Business owner and managers have had to change operations even as they strive to engage and protect employees.

Meanwhile, the threat looms for employees and employers alike the pandemic could affect their livelihoods.

“The nature of doing work has changed radically and quickly,” said Gribben, owner and manager of the Triad Employee Assistance Program based in Grand Junction.

Triad EAP works with businesses and organizations to provide benefit programs that assist employees with personal and work-related problems. Those include everything from substance abuse and depression to financial and legal issues to resolving workplace conflicts.

The company also provides assistance to business owners, supervisors and human resource professionals, including consulting and training as well as help with crisis management.

Triad EAP works with clients in Colorado as well as New Mexico, Utah and Wyoming. The company employs a staff of six, but works with about 350 independent contractors who provide counseling and coaching.

Since counselors deliver most services over the telephone, the coronavirus outbreak hasn’t changed that aspect of the operation, Gribben said. But training and other services delivered onsite have been affected.

Gribben said there’s been an increase in demand for EAP services in the midst of the outbreak — not only from employees, but also employers.

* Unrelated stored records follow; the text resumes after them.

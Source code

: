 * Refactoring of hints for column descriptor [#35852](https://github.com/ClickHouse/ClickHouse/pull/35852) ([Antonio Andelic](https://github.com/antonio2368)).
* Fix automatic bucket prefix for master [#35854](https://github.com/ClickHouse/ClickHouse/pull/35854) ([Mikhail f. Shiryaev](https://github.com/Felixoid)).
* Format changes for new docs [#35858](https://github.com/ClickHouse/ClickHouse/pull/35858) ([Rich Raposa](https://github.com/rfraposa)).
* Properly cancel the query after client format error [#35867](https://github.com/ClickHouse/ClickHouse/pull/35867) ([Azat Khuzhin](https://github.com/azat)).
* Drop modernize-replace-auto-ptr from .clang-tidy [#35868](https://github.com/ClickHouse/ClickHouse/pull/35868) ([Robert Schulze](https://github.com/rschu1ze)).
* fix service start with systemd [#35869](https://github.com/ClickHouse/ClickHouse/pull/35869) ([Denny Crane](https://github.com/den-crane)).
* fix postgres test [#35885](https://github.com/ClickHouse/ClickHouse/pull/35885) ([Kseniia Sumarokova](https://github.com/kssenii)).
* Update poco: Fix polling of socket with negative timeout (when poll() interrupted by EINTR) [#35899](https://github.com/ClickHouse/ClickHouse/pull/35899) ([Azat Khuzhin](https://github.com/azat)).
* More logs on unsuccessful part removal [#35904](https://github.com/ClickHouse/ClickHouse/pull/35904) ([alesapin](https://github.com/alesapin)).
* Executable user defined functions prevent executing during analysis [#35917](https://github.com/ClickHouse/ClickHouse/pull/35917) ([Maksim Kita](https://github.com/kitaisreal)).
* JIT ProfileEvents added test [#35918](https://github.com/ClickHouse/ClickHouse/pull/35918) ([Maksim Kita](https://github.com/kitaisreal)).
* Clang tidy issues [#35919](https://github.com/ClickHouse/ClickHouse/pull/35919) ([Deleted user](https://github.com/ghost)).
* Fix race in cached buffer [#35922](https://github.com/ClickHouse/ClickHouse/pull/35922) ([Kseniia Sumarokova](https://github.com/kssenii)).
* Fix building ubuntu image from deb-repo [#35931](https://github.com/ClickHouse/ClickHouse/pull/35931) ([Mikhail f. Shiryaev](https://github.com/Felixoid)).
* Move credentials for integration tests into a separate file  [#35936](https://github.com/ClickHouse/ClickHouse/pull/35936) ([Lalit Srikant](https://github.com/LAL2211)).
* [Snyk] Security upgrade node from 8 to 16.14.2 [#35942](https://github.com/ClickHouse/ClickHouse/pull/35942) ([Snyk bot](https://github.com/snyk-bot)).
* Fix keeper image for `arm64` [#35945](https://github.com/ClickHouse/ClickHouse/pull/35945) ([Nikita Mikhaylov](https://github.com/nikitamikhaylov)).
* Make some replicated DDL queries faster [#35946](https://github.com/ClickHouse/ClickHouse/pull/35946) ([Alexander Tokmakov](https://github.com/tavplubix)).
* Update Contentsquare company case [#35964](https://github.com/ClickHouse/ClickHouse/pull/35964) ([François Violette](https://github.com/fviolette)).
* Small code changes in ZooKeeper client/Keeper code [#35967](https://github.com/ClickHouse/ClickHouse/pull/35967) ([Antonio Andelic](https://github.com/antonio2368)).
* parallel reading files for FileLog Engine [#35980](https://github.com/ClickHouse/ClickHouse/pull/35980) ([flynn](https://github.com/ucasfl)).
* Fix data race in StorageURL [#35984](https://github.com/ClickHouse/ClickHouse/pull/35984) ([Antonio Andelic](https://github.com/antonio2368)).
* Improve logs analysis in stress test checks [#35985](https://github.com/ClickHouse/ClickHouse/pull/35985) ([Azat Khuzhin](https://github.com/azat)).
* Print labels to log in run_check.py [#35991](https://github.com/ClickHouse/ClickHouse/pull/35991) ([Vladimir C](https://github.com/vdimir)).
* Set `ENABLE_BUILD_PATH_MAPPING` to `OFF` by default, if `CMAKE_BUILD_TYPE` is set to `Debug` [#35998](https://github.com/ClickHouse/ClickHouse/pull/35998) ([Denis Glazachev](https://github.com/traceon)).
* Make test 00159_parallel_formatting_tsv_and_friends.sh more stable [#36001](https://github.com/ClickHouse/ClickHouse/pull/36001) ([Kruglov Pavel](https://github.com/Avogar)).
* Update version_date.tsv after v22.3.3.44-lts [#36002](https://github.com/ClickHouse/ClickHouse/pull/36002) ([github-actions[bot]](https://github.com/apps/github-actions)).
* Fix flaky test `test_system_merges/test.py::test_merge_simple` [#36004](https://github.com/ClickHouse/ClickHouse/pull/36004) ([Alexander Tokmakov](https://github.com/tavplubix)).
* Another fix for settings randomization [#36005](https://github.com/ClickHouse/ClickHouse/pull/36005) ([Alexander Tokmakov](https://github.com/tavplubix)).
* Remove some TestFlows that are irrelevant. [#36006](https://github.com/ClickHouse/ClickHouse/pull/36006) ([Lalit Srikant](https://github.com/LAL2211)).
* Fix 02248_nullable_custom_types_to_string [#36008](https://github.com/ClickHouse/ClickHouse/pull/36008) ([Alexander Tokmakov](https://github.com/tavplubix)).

Increases in substance abuse and domestic violence have been reported as some employees feel trapped in their homes, he said. Others who could escape problems at home by going to work no longer have that refuge. Not surprisingly, there also have been increases in feelings of anxiety and depression, he said.

Employees with behavioral, family and financial problems can affect business operations, he said.

Business owners, managers and HR professionals have reported their own difficulties, Gribben said.

Organizations that under the usual circumstances would spend years in preparing and implementing changes have been forced to do so in weeks. Managers have to supervise from afar. Moreover, owners and managers have struggled with how to convey bad news about furloughs and layoffs.

The uncertainty of when the coronavirus outbreak will end — and what work will look like when it does — has exasperated the situation, Gribben said.

According to the results of one survey, 45 percent of adults reported the pandemic had affected their mental health. The problems could be prolonged and the response by necessity equally so, Gribben said.

There are things employees and employers can do that can help, he said.

Self-care is always important, but now more than ever, he said. Owners and managers should not only encourage employees to take care of themselves, but also do so themselves. That includes sleep and exercise as well as more intentional efforts to stay connected with others.

Employees and employers also should keep in mind that those who face adversity often emerge stronger and more capable, he said.

At the same time, another aspect of resilience is the willingness to seek out and accept help, he said.

Companies that offer assistance benefits should remind employees of the availability of those resources, Gribben said.

Employees experiencing mental health, family or financial difficulties should seek assistance. So should companies managing troubled employees.

Meanwhile, owners and supervisors struggling to manage changing operations, work practices and reporting relationships could use some help or advice, Gribben said. Employers also might need assistance in how to announce furloughs or layoffs in an effective and compassionate way.

Businesses also should start planning on what their workplaces will look like after the pandemic ends and employees return to work, he said. Operations could be different. Issues related to fear and distrust also could arise.